What is a collateral warranty?
A collateral warranty provides a funder, tenant or purchaser with a direct contractual link with a consultant, contractor or subcontractor who is working on their project, but not directly for them.
If you are a funder, tenant or purchaser, this added level of security protects you should there be any issues with the progress of the works or in the event of defects in the works by a consultant, contractor or subcontractor.
Why are collateral warranties so important?
By imposing obligations on a service provider, you enable yourself to be able to bring a claim in contract against a service provider for defective works which has caused you a loss. Having a collateral warranty makes for a more straightforward claim and maximises the damages which you can claim.
Without a collateral warranty, it would be very difficult to recover any loss from, or mitigate project delays caused by, a service provider if the landlord or developer was to become insolvent or could not satisfy a damages award brought against them. The collateral warranty enables you to step in as the direct employer of the service provider to rectify the issue and ensure that any delay to the overall project is mitigated as far as possible.
The importance of collateral warranties is reflected by the fact that many contracts now make payment conditional on all collateral warranties having been executed and returned.
What to look for in a collateral warranty?
In terms of checking the collateral warranty, there are a number of key points to look out for.
The terms of the collateral warranty should not be more onerous than the terms of the underlying contract to which it relates. For example, a subcontractor’s collateral warranty should not contain terms which are more onerous than those in the subcontract.

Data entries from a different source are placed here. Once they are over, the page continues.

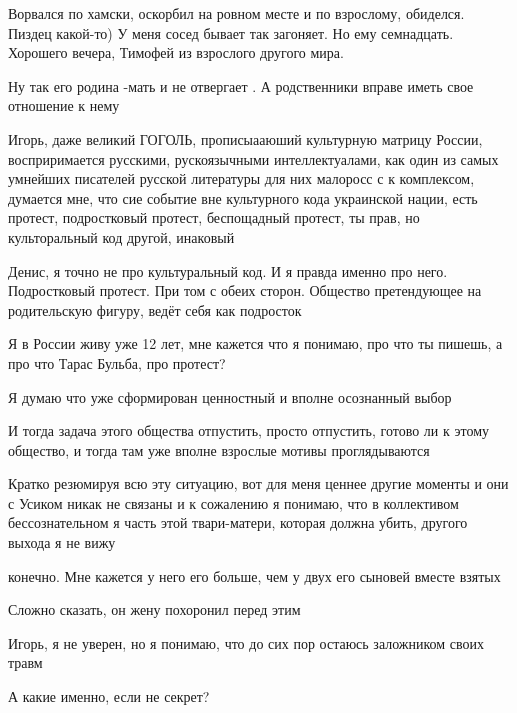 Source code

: \begin{itemize}
\begin{itemize}
Ворвался по хамски, оскорбил на ровном месте и по взрослому, обиделся. Пиздец какой-то)
У меня сосед бывает так загоняет.
Но ему семнадцать.
Хорошего вечера, Тимофей из взрослого другого мира.

\end{itemize} %

Ну так его родина -мать и не отвергает . А родственники вправе иметь свое отношение к нему


Игорь, даже великий ГОГОЛЬ, прописыааюший культурную матрицу России,
восприримается русскими, рускоязычными интеллектуалами, как один из самых
умнейших писателей русской литературы для них малоросс с к комплексом, думается
мне, что сие событие вне культурного кода украинской нации, есть протест,
подростковый протест, беспощадный протест, ты прав, но культоральный код
другой, инаковый

\begin{itemize} %
Денис, я точно не про культуральный код.
И я правда именно про него. Подростковый протест. При том с обеих сторон.
Общество претендующее на родительскую фигуру, ведёт себя как подросток

Я в России живу уже 12 лет, мне кажется что я понимаю, про что ты пишешь, а про что Тарас Бульба, про протест?

Я думаю что уже сформирован ценностный и вполне осознанный выбор

И тогда задача этого общества отпустить, просто отпустить, готово ли к этому общество, и тогда там уже вполне взрослые мотивы проглядываются


Кратко резюмируя всю эту ситуацию, вот для меня ценнее другие моменты и они с
Усиком никак не связаны и к сожалению я понимаю, что в коллективом
бессознательном я часть этой твари-матери, которая должна убить, другого выхода
я не вижу

конечно. Мне кажется у него его больше, чем у двух его сыновей вместе взятых

Сложно сказать, он жену похоронил перед этим

Игорь, я не уверен, но я понимаю, что до сих пор остаюсь заложником своих травм


А какие именно, если не секрет?


\end{itemize}
\end{itemize}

Step in rights should also be included in the collateral warranty, as well as clarity as to whether the service provider is obliged to agree to them. If they are not, granting step in rights may not be a good commercial decision.
Collateral warranties should also dictate when and who they can be assigned to. If the warranty can be assigned without limitation, this can create uncertainty as to which party can bring a claim against the service provider.
It is also important to ensure that there is not a ‘no greater liability’ clause in the warranty to ensure that the service provider does not owe a greater liability to you under the warranty than it does to its employer under the underlying contract. This would capture any cap on liability in the underlying contract which has not been included in the collateral warranty.